→ DIRECTIONS FOR THIS TASK
In the material below, the required lines run from the one containing "- date published: 2022-11-23 06:18:53+00:00" through the one containing "## Analysis: Trump's". Copy those lines exactly, ends included, and nothing else.

*-*-*

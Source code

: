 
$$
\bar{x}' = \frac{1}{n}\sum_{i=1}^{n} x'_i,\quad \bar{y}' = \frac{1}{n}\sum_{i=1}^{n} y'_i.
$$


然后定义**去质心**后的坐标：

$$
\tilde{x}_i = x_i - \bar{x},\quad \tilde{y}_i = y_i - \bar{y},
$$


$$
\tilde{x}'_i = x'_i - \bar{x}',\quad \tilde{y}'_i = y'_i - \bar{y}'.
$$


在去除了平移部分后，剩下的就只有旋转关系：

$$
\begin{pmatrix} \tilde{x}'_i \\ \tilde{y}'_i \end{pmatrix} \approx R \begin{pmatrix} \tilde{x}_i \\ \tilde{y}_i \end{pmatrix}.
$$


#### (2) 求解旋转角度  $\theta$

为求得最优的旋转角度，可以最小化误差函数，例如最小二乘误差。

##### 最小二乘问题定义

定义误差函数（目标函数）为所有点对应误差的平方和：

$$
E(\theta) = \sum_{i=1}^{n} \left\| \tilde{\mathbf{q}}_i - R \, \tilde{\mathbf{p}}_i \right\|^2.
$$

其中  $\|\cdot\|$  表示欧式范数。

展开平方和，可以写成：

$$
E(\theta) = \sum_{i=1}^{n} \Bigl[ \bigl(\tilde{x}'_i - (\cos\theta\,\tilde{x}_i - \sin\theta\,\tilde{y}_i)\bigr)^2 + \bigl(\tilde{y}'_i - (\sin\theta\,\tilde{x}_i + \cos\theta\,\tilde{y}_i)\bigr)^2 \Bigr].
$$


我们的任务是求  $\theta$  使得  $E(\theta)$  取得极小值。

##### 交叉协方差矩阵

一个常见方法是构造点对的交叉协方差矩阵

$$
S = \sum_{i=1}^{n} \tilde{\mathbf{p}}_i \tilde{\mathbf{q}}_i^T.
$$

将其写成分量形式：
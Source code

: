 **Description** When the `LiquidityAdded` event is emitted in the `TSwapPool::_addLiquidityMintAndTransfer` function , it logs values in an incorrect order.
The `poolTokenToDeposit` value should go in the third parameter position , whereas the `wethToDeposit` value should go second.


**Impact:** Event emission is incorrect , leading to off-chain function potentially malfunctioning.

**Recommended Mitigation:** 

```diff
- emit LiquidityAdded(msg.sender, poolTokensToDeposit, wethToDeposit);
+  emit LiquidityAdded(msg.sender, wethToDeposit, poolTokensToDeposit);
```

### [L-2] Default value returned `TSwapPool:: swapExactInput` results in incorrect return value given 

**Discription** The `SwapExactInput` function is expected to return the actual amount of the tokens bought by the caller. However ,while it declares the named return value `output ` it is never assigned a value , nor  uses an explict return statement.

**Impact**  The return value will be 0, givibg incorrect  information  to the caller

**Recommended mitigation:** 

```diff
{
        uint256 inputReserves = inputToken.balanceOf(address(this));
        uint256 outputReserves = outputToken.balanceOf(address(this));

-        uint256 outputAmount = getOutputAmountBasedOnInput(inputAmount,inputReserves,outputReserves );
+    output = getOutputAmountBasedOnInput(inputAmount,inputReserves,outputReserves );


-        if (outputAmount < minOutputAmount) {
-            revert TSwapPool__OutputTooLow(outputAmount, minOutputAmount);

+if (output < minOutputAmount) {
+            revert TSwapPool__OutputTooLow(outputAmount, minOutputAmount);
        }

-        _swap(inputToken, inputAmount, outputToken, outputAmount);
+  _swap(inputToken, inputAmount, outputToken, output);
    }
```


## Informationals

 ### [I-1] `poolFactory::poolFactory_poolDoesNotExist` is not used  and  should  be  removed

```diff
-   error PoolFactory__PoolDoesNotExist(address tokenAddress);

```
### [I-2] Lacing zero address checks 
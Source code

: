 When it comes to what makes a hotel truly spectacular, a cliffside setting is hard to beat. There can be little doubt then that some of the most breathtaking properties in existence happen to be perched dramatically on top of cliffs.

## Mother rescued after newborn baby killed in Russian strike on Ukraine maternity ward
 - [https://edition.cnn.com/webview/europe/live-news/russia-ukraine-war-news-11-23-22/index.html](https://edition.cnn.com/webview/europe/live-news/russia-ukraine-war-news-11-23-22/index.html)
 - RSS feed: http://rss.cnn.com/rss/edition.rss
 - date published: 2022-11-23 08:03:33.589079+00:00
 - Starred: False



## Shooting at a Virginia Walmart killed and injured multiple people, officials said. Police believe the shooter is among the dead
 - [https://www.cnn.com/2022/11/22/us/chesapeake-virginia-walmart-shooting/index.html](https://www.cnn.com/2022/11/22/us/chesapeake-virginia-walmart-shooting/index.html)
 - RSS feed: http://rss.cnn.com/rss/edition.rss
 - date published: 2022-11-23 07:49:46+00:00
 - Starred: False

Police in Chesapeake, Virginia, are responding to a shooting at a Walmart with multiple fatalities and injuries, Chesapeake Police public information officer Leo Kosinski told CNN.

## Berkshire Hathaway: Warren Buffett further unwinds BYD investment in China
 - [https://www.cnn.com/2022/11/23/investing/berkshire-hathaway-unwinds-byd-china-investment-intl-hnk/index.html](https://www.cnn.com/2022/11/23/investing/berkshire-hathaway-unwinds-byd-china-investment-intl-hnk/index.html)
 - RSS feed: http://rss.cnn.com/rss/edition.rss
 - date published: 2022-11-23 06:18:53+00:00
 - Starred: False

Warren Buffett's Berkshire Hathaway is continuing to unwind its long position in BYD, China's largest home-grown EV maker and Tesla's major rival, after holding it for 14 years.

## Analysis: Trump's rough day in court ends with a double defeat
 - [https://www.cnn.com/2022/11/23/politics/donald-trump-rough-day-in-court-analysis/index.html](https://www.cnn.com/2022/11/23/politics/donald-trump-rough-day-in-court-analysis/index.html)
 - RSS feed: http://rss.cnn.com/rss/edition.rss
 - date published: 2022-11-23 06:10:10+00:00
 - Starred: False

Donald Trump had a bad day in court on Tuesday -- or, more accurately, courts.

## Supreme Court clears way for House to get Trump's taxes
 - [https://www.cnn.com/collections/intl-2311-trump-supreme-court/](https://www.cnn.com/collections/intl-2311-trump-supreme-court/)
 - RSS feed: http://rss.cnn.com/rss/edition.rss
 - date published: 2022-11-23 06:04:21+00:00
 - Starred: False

*-*-*

→ ANSWER TO THIS EXERCISE
 - date published: 2022-11-23 06:18:53+00:00
 - Starred: False

Warren Buffett's Berkshire Hathaway is continuing to unwind its long position in BYD, China's largest home-grown EV maker and Tesla's major rival, after holding it for 14 years.

## Analysis: Trump's rough day in court ends with a double defeat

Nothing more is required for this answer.